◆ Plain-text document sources

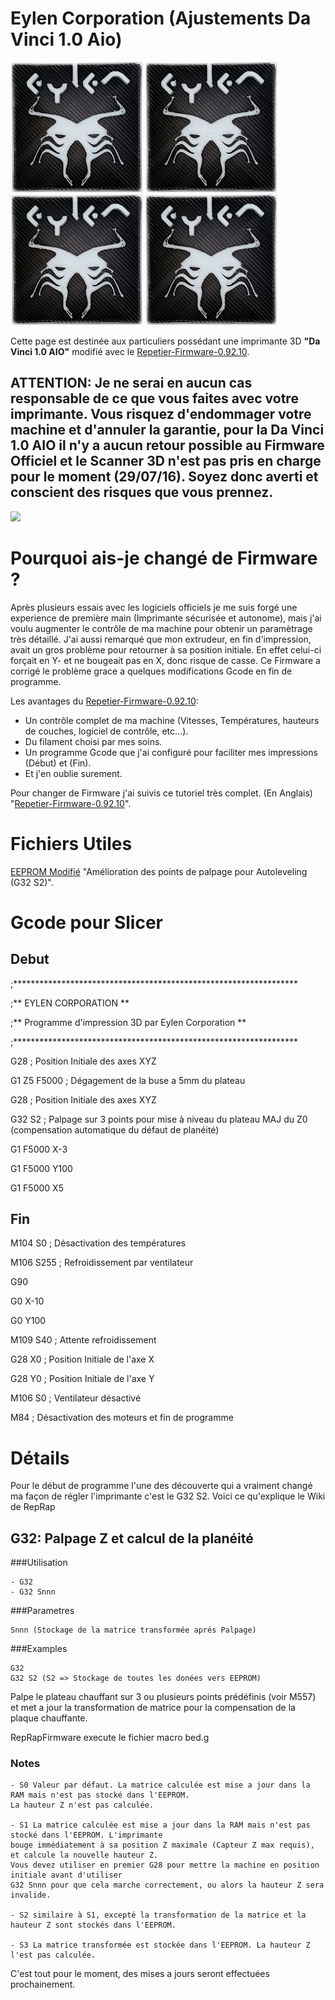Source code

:# Eylen Corporation (Ajustements Da Vinci 1.0 Aio)

 ![](https://github.com/Eylen-Corporation/Da-Vinci-AIO-Configurations/blob/6c4ff30f4fdb1d9dd75bea045f1c44bfc464134c/eylen.jpg?raw=true) ![](https://github.com/Eylen-Corporation/Da-Vinci-AIO-Configurations/blob/6c4ff30f4fdb1d9dd75bea045f1c44bfc464134c/eylen.jpg?raw=true) ![](https://github.com/Eylen-Corporation/Da-Vinci-AIO-Configurations/blob/6c4ff30f4fdb1d9dd75bea045f1c44bfc464134c/eylen.jpg?raw=true) ![](https://github.com/Eylen-Corporation/Da-Vinci-AIO-Configurations/blob/6c4ff30f4fdb1d9dd75bea045f1c44bfc464134c/eylen.jpg?raw=true)


Cette page est destinée aux particuliers possédant une imprimante 3D **"Da Vinci 1.0 AIO"** modifié avec le [Repetier-Firmware-0.92.10](https://github.com/luc-github/Repetier-Firmware-0.92/tree/devt).

## ATTENTION: Je ne serai en aucun cas responsable de ce que vous faites avec votre imprimante. Vous risquez d'endommager votre machine et d'annuler la garantie, pour la Da Vinci 1.0 AIO il n'y a aucun retour possible au Firmware Officiel et le Scanner 3D n'est pas pris en charge pour le moment (29/07/16). Soyez donc averti et conscient des risques que vous prennez.

![](https://images-na.ssl-images-amazon.com/images/I/61yCScw0nyL._SL1000_.jpg)

# Pourquoi ais-je changé de Firmware ?

Après plusieurs essais avec les logiciels officiels je me suis forgé une experience de première main (Imprimante sécurisée et autonome), mais j'ai voulu augmenter le contrôle de ma machine pour obtenir un paramètrage très détaillé. J'ai aussi remarqué que mon extrudeur, en fin d'impression, avait un gros problème pour retourner à sa position initiale. En effet celui-ci forçait en Y- et ne bougeait pas en X, donc risque de casse. Ce Firmware a corrigé le problème grace a quelques modifications Gcode en fin de programme.

Les avantages du [Repetier-Firmware-0.92.10](https://github.com/luc-github/Repetier-Firmware-0.92/tree/devt): 
- Un contrôle complet de ma machine (Vitesses, Températures, hauteurs de couches, logiciel de contrôle, etc...).
- Du filament choisi par mes soins.
- Un programme Gcode que j'ai configuré pour faciliter mes impressions (Début) et (Fin).
- Et j'en oublie surement.

Pour changer de Firmware j'ai suivis ce tutoriel très complet. (En Anglais) "[Repetier-Firmware-0.92.10](https://github.com/luc-github/Repetier-Firmware-0.92/tree/devt)".

# Fichiers Utiles

[EEPROM Modifié](https://github.com/Eylen-Corporation/Da-Vinci-AIO-Configurations/blob/6c4ff30f4fdb1d9dd75bea045f1c44bfc464134c/EEPRom-Eylen-CorporationV2.0.epr) "Amélioration des points de palpage pour Autoleveling (G32 S2)".

# Gcode pour Slicer

## Debut

;*****************************************************************

;**                     EYLEN CORPORATION                       **

;**     Programme d'impression 3D par Eylen Corporation         **

;*****************************************************************

G28 ; Position Initiale des axes XYZ

G1 Z5 F5000 ; Dégagement de la buse a 5mm du plateau

G28 ; Position Initiale des axes XYZ

G32 S2 ; Palpage sur 3 points pour mise à niveau du plateau MAJ du Z0 (compensation automatique du défaut de planéité)

G1 F5000 X-3

G1 F5000 Y100

G1 F5000 X5


## Fin

M104 S0 ; Désactivation des températures

M106 S255 ; Refroidissement par ventilateur

G90

G0 X-10

G0 Y100

M109 S40 ; Attente refroidissement

G28 X0  ; Position Initiale de l'axe X

G28 Y0  ; Position Initiale de l'axe Y

M106 S0 ; Ventilateur désactivé

M84     ; Désactivation des moteurs et fin de programme


# Détails

Pour le début de programme l'une des découverte qui a vraiment changé ma façon de régler l'imprimante c'est le G32 S2.
Voici ce qu'explique le Wiki de RepRap

## G32: Palpage Z et calcul de la planéité

###Utilisation

    - G32 
    - G32 Snnn
 

###Parametres

    Snnn (Stockage de la matrice transformée aprés Palpage) 


###Examples

    G32 
    G32 S2 (S2 => Stockage de toutes les donées vers EEPROM)


Palpe le plateau chauffant sur 3 ou plusieurs points prédéfinis (voir M557) et met a jour la transformation de matrice pour la compensation de la plaque chauffante.

RepRapFirmware execute le fichier macro bed.g

### Notes

    - S0 Valeur par défaut. La matrice calculée est mise a jour dans la RAM mais n'est pas stocké dans l'EEPROM. 
    La hauteur Z n'est pas calculée.

    - S1 La matrice calculée est mise a jour dans la RAM mais n'est pas stocké dans l'EEPROM. L'imprimante 
    bouge immédiatement à sa position Z maximale (Capteur Z max requis), et calcule la nouvelle hauteur Z.
    Vous devez utiliser en premier G28 pour mettre la machine en position initiale avant d'utiliser
    G32 Snnn pour que cela marche correctement, ou alors la hauteur Z sera invalide.

    - S2 similaire à S1, excepté la transformation de la matrice et la hauteur Z sont stockés dans l'EEPROM. 

    - S3 La matrice transformée est stockée dans l'EEPROM. La hauteur Z l'est pas calculée. 

C'est tout pour le moment, des mises a jours seront effectuées prochainement.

◆ Exercise brief
Restate the records in full and word for word, but keep the pictures out.

◆ Task solution
Source code

:# Eylen Corporation (Ajustements Da Vinci 1.0 Aio)

 ![](https://github.com/Eylen-Corporation/Da-Vinci-AIO-Configurations/blob/6c4ff30f4fdb1d9dd75bea045f1c44bfc464134c/eylen.jpg?raw=true) ![](https://github.com/Eylen-Corporation/Da-Vinci-AIO-Configurations/blob/6c4ff30f4fdb1d9dd75bea045f1c44bfc464134c/eylen.jpg?raw=true) ![](https://github.com/Eylen-Corporation/Da-Vinci-AIO-Configurations/blob/6c4ff30f4fdb1d9dd75bea045f1c44bfc464134c/eylen.jpg?raw=true) ![](https://github.com/Eylen-Corporation/Da-Vinci-AIO-Configurations/blob/6c4ff30f4fdb1d9dd75bea045f1c44bfc464134c/eylen.jpg?raw=true)


Cette page est destinée aux particuliers possédant une imprimante 3D **"Da Vinci 1.0 AIO"** modifié avec le [Repetier-Firmware-0.92.10](https://github.com/luc-github/Repetier-Firmware-0.92/tree/devt).

## ATTENTION: Je ne serai en aucun cas responsable de ce que vous faites avec votre imprimante. Vous risquez d'endommager votre machine et d'annuler la garantie, pour la Da Vinci 1.0 AIO il n'y a aucun retour possible au Firmware Officiel et le Scanner 3D n'est pas pris en charge pour le moment (29/07/16). Soyez donc averti et conscient des risques que vous prennez.

![](https://images-na.ssl-images-amazon.com/images/I/61yCScw0nyL._SL1000_.jpg)

# Pourquoi ais-je changé de Firmware ?

Après plusieurs essais avec les logiciels officiels je me suis forgé une experience de première main (Imprimante sécurisée et autonome), mais j'ai voulu augmenter le contrôle de ma machine pour obtenir un paramètrage très détaillé. J'ai aussi remarqué que mon extrudeur, en fin d'impression, avait un gros problème pour retourner à sa position initiale. En effet celui-ci forçait en Y- et ne bougeait pas en X, donc risque de casse. Ce Firmware a corrigé le problème grace a quelques modifications Gcode en fin de programme.

Les avantages du [Repetier-Firmware-0.92.10](https://github.com/luc-github/Repetier-Firmware-0.92/tree/devt): 
- Un contrôle complet de ma machine (Vitesses, Températures, hauteurs de couches, logiciel de contrôle, etc...).
- Du filament choisi par mes soins.
- Un programme Gcode que j'ai configuré pour faciliter mes impressions (Début) et (Fin).
- Et j'en oublie surement.

Pour changer de Firmware j'ai suivis ce tutoriel très complet. (En Anglais) "[Repetier-Firmware-0.92.10](https://github.com/luc-github/Repetier-Firmware-0.92/tree/devt)".

# Fichiers Utiles

[EEPROM Modifié](https://github.com/Eylen-Corporation/Da-Vinci-AIO-Configurations/blob/6c4ff30f4fdb1d9dd75bea045f1c44bfc464134c/EEPRom-Eylen-CorporationV2.0.epr) "Amélioration des points de palpage pour Autoleveling (G32 S2)".

# Gcode pour Slicer

## Debut

;*****************************************************************

;**                     EYLEN CORPORATION                       **

;**     Programme d'impression 3D par Eylen Corporation         **

;*****************************************************************

G28 ; Position Initiale des axes XYZ

G1 Z5 F5000 ; Dégagement de la buse a 5mm du plateau

G28 ; Position Initiale des axes XYZ

G32 S2 ; Palpage sur 3 points pour mise à niveau du plateau MAJ du Z0 (compensation automatique du défaut de planéité)

G1 F5000 X-3

G1 F5000 Y100

G1 F5000 X5


## Fin

M104 S0 ; Désactivation des températures

M106 S255 ; Refroidissement par ventilateur

G90

G0 X-10

G0 Y100

M109 S40 ; Attente refroidissement

G28 X0  ; Position Initiale de l'axe X

G28 Y0  ; Position Initiale de l'axe Y

M106 S0 ; Ventilateur désactivé

M84     ; Désactivation des moteurs et fin de programme


# Détails

Pour le début de programme l'une des découverte qui a vraiment changé ma façon de régler l'imprimante c'est le G32 S2.
Voici ce qu'explique le Wiki de RepRap

## G32: Palpage Z et calcul de la planéité

###Utilisation

    - G32 
    - G32 Snnn
 

###Parametres

    Snnn (Stockage de la matrice transformée aprés Palpage) 


###Examples

    G32 
    G32 S2 (S2 => Stockage de toutes les donées vers EEPROM)


Palpe le plateau chauffant sur 3 ou plusieurs points prédéfinis (voir M557) et met a jour la transformation de matrice pour la compensation de la plaque chauffante.

RepRapFirmware execute le fichier macro bed.g

### Notes

    - S0 Valeur par défaut. La matrice calculée est mise a jour dans la RAM mais n'est pas stocké dans l'EEPROM. 
    La hauteur Z n'est pas calculée.

    - S1 La matrice calculée est mise a jour dans la RAM mais n'est pas stocké dans l'EEPROM. L'imprimante 
    bouge immédiatement à sa position Z maximale (Capteur Z max requis), et calcule la nouvelle hauteur Z.
    Vous devez utiliser en premier G28 pour mettre la machine en position initiale avant d'utiliser
    G32 Snnn pour que cela marche correctement, ou alors la hauteur Z sera invalide.

    - S2 similaire à S1, excepté la transformation de la matrice et la hauteur Z sont stockés dans l'EEPROM. 

    - S3 La matrice transformée est stockée dans l'EEPROM. La hauteur Z l'est pas calculée. 

C'est tout pour le moment, des mises a jours seront effectuées prochainement.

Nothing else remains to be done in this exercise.